# [WORK TASK]
Quote exactly and only this range of lines in the data below: the line that holds "通过上述方法，能够实现逆向遍" to the line that holds "另外，ListIterator还有方法：", both included.

# [DATA EXTRACTS]
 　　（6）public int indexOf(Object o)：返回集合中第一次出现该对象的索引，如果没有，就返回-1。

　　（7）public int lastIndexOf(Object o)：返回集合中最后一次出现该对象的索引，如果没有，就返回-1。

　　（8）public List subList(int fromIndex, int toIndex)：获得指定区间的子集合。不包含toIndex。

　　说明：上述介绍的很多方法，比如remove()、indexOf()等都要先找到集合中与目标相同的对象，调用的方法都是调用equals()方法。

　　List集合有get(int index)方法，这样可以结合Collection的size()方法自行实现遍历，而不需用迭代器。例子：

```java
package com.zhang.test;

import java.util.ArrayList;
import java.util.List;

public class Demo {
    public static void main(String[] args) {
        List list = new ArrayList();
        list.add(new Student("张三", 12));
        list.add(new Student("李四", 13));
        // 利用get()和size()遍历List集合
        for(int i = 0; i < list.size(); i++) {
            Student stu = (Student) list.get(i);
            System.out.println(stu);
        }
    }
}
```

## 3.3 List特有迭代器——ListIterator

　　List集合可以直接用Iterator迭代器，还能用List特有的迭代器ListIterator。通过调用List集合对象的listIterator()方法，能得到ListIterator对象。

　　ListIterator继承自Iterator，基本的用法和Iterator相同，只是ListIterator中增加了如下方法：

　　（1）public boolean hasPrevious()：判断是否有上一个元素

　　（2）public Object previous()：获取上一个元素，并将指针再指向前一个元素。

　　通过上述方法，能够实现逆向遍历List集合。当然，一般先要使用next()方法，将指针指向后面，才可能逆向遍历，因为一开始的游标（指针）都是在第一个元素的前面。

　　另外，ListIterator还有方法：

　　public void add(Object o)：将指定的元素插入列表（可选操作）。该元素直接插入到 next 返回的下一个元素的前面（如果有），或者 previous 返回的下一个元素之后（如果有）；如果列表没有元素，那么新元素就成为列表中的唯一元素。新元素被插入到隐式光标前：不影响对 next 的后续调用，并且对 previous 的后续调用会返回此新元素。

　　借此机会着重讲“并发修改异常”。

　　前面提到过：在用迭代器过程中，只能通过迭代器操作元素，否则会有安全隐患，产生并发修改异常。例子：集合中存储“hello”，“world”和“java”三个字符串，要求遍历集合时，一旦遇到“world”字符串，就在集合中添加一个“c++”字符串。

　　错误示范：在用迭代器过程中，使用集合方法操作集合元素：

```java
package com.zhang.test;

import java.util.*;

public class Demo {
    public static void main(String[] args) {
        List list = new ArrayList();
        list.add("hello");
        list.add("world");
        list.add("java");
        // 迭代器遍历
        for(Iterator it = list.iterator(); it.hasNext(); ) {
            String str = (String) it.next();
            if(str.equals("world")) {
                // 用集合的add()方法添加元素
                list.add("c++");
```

# [ANSWER]
　　通过上述方法，能够实现逆向遍历List集合。当然，一般先要使用next()方法，将指针指向后面，才可能逆向遍历，因为一开始的游标（指针）都是在第一个元素的前面。

　　另外，ListIterator还有方法：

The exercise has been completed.